Reproduce exactly the line that includes "--- Second Stop" and all lines after it, ending with the last line of the data.

(Stored dataset items)
########

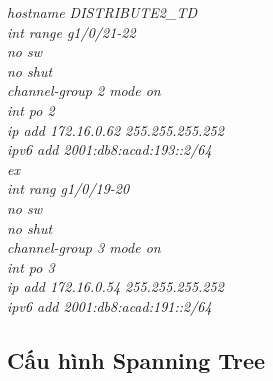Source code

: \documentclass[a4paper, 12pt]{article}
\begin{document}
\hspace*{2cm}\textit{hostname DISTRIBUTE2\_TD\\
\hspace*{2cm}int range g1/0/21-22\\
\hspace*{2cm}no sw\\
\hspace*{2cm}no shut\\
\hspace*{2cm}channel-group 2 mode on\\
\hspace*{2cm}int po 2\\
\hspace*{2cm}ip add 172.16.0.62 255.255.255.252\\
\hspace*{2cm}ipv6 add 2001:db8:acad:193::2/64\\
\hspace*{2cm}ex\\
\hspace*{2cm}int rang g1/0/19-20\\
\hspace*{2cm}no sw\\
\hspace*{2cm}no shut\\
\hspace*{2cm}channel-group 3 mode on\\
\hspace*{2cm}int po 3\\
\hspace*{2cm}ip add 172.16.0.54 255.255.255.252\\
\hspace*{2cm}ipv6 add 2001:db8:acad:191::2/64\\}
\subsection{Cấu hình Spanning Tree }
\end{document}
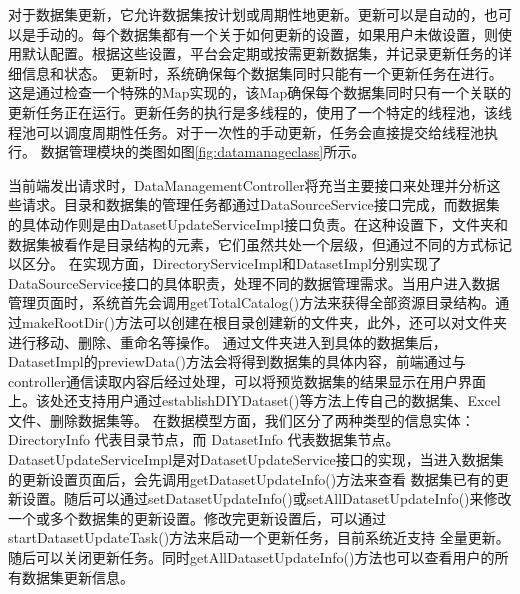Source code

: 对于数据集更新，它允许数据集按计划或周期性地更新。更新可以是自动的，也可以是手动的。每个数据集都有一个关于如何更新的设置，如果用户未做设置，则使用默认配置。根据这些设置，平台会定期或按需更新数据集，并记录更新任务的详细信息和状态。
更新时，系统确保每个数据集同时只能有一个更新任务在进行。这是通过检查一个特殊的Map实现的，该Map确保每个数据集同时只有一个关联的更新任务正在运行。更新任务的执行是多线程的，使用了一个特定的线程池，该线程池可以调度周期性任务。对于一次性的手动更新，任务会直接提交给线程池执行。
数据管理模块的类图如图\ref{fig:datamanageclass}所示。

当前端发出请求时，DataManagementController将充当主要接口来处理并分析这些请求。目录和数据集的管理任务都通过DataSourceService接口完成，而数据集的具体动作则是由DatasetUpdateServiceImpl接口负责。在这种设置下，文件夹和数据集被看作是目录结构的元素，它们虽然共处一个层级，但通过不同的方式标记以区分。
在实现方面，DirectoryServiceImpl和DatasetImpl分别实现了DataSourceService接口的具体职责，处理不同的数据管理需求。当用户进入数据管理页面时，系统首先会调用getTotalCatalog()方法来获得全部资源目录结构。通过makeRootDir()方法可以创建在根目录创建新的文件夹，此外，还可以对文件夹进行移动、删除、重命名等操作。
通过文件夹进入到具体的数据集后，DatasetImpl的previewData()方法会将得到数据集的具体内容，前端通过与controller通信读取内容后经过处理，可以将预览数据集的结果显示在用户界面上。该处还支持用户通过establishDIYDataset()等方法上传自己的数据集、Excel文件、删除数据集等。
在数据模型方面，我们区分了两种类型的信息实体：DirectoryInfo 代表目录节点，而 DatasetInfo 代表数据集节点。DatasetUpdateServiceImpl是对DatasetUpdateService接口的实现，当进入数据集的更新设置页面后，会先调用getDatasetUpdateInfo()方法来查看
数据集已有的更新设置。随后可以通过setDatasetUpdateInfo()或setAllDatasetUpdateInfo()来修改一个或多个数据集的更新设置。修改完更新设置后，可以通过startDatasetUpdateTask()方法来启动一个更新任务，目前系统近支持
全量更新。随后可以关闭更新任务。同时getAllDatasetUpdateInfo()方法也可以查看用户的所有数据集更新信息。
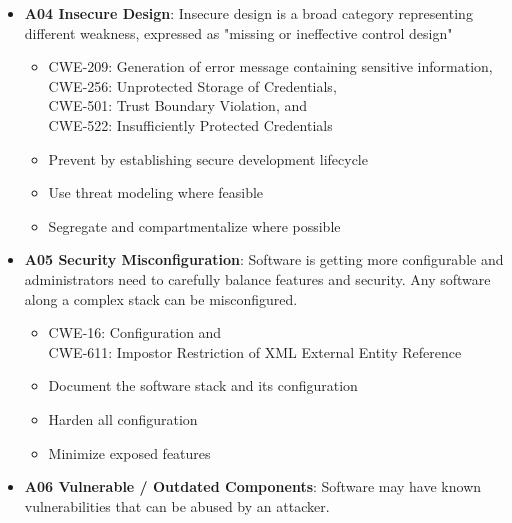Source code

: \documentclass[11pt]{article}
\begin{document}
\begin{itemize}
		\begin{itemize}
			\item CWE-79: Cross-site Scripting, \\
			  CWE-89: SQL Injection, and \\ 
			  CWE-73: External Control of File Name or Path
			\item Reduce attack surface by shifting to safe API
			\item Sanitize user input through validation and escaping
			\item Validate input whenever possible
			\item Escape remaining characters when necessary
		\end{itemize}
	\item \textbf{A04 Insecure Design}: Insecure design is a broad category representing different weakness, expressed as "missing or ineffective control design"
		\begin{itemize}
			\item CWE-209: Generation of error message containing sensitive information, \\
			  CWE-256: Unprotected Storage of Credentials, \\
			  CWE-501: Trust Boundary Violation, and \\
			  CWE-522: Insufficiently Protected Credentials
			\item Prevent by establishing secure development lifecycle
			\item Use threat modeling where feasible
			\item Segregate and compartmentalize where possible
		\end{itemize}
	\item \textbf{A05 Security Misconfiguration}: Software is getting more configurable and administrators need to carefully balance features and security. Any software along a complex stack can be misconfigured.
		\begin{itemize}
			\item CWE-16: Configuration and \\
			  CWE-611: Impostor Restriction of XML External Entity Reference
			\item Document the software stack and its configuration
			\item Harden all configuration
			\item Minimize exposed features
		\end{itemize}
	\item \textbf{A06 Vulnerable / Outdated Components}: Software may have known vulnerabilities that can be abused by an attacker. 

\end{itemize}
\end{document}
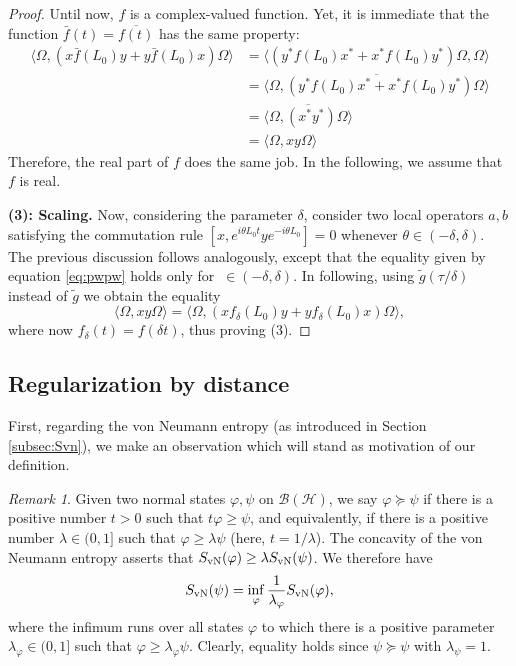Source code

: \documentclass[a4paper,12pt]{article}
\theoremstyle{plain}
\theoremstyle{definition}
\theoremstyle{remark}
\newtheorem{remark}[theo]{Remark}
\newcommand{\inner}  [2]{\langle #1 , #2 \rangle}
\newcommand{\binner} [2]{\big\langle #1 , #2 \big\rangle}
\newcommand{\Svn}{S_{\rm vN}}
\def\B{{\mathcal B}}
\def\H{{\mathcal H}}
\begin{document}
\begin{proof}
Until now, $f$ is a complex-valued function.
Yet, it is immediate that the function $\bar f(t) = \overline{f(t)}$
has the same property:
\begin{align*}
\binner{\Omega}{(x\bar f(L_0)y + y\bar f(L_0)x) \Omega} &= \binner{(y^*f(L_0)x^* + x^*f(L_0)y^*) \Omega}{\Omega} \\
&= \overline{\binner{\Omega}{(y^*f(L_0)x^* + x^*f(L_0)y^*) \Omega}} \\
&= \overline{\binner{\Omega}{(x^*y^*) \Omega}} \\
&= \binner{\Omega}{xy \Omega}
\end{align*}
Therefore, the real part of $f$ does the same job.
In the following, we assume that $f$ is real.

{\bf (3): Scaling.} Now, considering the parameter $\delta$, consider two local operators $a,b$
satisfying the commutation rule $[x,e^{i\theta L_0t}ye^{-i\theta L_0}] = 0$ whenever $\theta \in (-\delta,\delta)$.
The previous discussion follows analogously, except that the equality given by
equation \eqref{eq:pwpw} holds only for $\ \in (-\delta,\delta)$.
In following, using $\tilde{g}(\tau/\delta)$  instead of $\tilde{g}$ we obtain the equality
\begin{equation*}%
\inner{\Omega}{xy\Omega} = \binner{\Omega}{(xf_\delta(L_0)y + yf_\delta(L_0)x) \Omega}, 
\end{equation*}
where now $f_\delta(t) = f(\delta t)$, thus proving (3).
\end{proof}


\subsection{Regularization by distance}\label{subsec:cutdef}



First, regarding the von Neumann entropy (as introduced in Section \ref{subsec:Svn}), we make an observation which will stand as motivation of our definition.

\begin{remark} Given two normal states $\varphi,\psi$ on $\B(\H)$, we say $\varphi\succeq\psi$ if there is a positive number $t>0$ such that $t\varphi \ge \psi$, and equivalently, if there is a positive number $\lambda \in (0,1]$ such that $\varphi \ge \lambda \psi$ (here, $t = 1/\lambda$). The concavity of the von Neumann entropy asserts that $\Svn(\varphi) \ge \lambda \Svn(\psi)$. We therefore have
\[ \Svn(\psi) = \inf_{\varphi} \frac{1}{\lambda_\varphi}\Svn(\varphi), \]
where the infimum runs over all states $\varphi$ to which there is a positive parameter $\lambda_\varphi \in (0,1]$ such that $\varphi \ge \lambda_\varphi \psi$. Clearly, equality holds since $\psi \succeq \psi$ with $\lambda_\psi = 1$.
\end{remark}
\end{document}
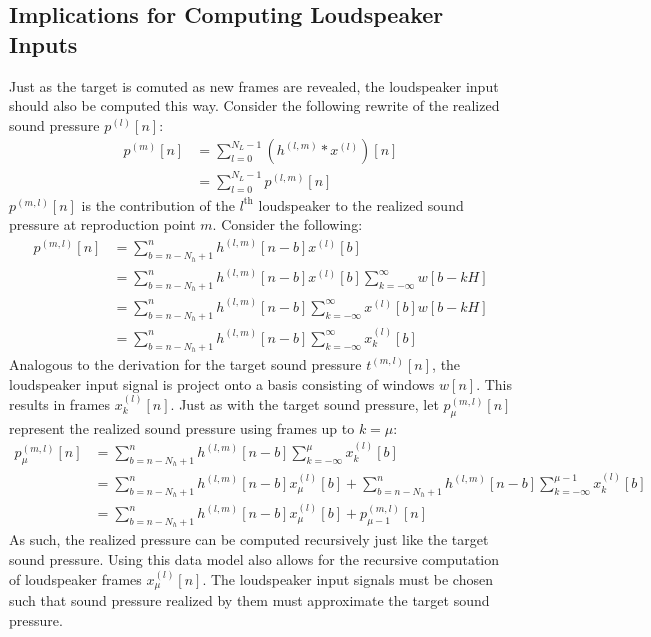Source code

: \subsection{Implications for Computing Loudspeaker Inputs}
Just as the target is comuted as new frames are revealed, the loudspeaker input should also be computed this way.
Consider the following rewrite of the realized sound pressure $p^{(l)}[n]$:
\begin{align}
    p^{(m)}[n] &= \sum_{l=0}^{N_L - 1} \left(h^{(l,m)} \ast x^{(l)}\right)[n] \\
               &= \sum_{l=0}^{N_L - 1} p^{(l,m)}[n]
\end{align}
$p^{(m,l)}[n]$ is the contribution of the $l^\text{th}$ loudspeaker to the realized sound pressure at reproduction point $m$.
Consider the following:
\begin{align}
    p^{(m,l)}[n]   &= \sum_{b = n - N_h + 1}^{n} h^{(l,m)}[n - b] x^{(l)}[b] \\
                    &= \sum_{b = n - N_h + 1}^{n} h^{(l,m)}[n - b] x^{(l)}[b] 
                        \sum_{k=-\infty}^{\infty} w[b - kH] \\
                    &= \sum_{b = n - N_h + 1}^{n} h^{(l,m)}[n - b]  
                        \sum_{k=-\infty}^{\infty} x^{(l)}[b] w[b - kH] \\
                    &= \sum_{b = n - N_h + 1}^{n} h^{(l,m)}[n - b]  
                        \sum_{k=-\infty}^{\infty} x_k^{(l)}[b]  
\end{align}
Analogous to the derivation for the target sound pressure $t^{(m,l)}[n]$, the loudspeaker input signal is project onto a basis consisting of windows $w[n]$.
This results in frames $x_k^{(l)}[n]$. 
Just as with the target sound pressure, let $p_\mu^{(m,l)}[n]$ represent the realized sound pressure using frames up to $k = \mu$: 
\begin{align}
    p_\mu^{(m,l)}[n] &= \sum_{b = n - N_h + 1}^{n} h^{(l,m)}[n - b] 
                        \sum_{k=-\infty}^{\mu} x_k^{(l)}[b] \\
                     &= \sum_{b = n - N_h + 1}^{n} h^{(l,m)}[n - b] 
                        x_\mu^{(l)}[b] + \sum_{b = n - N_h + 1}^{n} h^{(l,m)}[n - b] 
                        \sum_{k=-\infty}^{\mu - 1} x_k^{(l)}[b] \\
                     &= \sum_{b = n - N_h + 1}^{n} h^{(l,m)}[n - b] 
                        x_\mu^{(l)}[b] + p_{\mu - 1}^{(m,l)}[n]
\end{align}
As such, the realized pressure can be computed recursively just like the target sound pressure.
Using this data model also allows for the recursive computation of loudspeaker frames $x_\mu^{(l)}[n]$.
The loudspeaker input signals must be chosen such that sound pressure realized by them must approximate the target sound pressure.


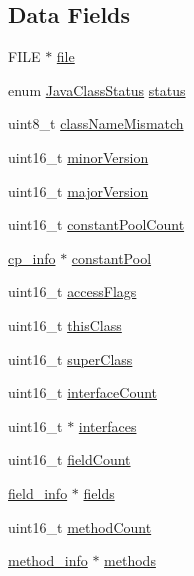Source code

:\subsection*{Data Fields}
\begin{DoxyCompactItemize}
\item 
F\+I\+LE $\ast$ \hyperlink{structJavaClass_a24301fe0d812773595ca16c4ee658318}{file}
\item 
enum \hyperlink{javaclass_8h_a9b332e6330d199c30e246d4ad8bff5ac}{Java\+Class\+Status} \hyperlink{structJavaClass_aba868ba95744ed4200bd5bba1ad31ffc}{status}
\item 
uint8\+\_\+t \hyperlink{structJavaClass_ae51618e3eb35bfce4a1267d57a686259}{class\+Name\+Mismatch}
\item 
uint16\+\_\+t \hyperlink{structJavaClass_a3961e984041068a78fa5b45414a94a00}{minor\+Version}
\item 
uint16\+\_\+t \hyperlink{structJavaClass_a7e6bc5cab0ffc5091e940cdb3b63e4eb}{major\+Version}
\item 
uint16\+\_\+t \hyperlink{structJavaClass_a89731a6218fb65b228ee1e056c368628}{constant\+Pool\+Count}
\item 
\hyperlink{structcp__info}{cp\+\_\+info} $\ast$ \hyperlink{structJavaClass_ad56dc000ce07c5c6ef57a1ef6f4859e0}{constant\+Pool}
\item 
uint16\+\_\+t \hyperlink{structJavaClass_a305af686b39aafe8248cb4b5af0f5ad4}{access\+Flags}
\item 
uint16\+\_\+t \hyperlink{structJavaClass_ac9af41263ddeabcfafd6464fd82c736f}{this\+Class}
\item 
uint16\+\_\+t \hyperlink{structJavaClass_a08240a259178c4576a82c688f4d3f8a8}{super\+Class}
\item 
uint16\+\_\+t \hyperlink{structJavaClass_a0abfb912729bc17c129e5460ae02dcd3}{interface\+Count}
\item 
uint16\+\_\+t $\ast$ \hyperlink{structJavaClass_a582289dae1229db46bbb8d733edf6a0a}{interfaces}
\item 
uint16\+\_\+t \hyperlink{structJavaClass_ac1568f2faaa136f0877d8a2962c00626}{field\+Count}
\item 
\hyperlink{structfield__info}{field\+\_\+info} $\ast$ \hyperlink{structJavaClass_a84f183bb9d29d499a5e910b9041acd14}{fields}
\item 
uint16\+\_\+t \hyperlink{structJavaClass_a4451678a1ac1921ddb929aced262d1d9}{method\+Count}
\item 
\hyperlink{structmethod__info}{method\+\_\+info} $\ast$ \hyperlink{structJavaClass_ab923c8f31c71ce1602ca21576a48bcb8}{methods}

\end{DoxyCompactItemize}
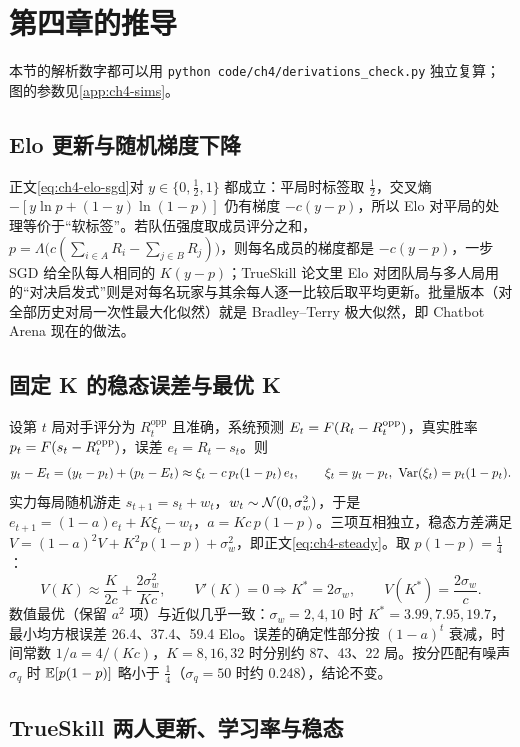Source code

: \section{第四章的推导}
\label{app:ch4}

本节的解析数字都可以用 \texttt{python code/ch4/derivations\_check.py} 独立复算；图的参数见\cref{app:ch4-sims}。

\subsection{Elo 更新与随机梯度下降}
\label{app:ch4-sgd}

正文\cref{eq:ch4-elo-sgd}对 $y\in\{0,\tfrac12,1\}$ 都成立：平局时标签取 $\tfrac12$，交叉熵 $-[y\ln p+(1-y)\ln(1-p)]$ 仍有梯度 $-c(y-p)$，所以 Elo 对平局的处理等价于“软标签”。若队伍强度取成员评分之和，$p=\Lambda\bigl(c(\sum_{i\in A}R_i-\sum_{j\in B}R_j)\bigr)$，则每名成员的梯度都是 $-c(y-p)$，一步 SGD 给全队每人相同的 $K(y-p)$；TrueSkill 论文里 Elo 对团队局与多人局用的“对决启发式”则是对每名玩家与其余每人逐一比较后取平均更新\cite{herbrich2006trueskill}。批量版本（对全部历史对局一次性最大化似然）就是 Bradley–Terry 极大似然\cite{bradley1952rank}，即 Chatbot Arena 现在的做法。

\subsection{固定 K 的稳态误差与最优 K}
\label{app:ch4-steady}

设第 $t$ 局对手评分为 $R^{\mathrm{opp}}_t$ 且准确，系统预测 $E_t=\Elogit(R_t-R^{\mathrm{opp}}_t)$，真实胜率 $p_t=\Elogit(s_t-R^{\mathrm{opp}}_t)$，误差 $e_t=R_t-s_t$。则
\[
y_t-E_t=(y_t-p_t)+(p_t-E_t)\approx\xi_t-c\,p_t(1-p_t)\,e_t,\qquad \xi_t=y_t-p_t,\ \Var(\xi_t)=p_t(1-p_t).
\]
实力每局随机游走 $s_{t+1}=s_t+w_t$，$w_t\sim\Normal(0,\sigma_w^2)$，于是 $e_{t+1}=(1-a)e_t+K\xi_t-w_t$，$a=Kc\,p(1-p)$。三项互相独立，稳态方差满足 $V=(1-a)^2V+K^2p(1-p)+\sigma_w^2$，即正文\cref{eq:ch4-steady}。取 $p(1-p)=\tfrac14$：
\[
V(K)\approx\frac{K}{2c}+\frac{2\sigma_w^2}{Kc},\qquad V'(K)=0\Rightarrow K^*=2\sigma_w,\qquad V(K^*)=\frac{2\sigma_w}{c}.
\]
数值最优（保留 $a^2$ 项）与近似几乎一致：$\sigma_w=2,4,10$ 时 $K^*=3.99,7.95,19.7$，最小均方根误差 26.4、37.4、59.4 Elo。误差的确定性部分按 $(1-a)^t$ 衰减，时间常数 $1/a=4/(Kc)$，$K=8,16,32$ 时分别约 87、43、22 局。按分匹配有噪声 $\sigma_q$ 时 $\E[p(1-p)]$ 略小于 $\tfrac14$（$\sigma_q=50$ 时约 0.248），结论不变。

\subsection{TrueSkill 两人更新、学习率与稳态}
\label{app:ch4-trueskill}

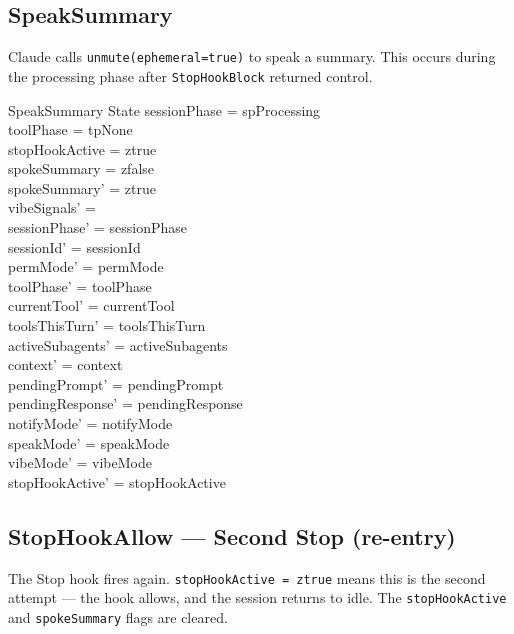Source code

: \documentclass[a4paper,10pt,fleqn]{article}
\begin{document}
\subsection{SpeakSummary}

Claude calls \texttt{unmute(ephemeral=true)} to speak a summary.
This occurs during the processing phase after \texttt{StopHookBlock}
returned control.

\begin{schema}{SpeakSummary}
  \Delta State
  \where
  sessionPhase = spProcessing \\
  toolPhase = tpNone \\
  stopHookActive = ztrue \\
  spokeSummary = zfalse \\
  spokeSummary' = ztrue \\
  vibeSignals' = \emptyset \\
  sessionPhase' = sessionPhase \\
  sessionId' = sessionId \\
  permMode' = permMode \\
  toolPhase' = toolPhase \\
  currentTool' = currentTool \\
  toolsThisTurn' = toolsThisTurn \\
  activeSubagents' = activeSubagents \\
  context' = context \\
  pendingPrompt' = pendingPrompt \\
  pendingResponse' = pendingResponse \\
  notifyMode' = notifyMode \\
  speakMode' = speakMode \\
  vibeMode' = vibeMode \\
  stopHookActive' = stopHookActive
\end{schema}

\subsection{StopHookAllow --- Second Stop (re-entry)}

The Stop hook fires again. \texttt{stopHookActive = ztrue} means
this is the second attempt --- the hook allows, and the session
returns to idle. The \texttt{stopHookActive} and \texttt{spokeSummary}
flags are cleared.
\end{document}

########

### Answer to this problem:
\subsection{StopHookAllow --- Second Stop (re-entry)}

The Stop hook fires again. \texttt{stopHookActive = ztrue} means
this is the second attempt --- the hook allows, and the session
returns to idle. The \texttt{stopHookActive} and \texttt{spokeSummary}
flags are cleared.
\end{document}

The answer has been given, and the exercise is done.